#4 ぼくの家族を紹介します。

 ぼくは、大神家の長男・太郎。今年70才になる個人タクシーのお父たんと、専業主婦のお母たん、40代契約社員で独身のお姉ちゃんがぼくの家族。
 どうやら、ぼくは2ヶ月の時にこの家にやってきたそうだ。だからお父たんもお母たんもお姉ちゃんも今より10才以上若かったことになる。ぼくは、軽井沢に近い群馬県安中市で生まれ、兄弟と一緒にゴールデンウィーク前に東京近郊のイオンモールのペットショップに派遣されたらしい。ちょうどそのペットショップでは、こどもの日セールを開催していた。その目玉に、ぼくとぼくの兄弟が選ばれたんだって。その広告を見たお母たんとお姉ちゃんがやってきて、ぼくを見つめた。

ぼく。お姉ちゃんが抱っこして、店員さんにチェキで撮ってもらった。
こっちは兄弟。スタンプの裏側には笑顔のお母たん怒!

 その数時間後、家族になる契約をしたらしい。そして翌日には大神家の息子となった。しかし、お母たんはぼくをいじめるヤンチャな兄弟の方を好んでいたらしいけど、お姉ちゃんがぼくに一目惚れして、ぼくが選ばれた。なのにお姉ちゃんは、マタニティブルーのようになり、ぼくを連れてくることを一晩悩んだという。その頃のぼく自身の記憶なんて、全くないからわからない。後から何度も聞かされて「ひどい」って何度思ったことか。だって、ぼくの記憶のスタートは、福島の叔父さんから送ってもらったアイコというミニトマトを食べて”美味しい!” と思ったあの夏の日からしかないのだから。
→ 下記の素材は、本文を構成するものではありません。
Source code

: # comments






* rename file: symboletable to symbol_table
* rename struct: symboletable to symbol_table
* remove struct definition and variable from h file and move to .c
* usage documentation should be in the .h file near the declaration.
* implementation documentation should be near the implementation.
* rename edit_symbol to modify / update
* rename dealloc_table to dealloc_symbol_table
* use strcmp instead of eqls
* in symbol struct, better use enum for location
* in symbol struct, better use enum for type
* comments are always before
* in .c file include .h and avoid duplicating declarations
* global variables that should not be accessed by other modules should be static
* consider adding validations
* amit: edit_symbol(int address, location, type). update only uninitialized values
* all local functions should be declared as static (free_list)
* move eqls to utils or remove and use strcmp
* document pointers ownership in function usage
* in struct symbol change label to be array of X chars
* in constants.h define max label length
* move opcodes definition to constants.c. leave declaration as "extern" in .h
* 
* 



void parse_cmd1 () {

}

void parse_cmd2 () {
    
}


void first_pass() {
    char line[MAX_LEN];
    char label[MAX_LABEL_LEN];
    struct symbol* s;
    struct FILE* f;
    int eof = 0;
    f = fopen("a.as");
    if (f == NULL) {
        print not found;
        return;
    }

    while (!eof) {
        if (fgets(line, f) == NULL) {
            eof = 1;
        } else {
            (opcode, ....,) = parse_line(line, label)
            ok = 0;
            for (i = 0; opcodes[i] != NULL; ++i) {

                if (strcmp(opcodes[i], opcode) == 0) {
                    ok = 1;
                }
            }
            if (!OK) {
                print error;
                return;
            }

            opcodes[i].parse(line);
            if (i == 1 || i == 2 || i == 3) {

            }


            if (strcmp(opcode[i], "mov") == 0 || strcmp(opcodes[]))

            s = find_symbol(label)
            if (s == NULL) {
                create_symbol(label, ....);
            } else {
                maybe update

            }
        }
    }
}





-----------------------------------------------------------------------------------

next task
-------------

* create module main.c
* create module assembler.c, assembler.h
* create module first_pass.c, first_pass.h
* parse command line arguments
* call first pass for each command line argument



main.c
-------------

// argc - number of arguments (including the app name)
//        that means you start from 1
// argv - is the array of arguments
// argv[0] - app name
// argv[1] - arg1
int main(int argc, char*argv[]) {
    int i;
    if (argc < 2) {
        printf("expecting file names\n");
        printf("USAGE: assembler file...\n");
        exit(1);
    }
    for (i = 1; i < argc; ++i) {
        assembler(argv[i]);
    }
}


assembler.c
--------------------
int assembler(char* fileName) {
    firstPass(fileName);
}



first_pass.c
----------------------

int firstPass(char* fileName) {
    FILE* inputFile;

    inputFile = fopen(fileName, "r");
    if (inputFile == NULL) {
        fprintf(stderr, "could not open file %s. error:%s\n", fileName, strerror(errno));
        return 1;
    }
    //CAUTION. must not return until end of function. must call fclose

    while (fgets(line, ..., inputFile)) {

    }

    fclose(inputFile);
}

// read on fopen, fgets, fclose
 だからぼくはずっとこの家に生まれ育ったものだと思っていたし、家族は本当の家族だと信じて疑わなかった。どうも、ぼくだけ「犬」という生き物で、ぼくだけ違うのは感じていたけど、それは何が違うかわからないし、ぼくは、ぼくのまま生きるということしかわからない。ただお散歩に行けば、ぼくと同じ「犬」に出会えた。でもみんな家族と一緒にお散歩しているし、2本足か4本足か、言語が違う、食べ物が違う、そんなことしかわからなかった。家族の中でぼくはいつも中心になっていて、まるで王子様だな、そんなことをいつも思っていた。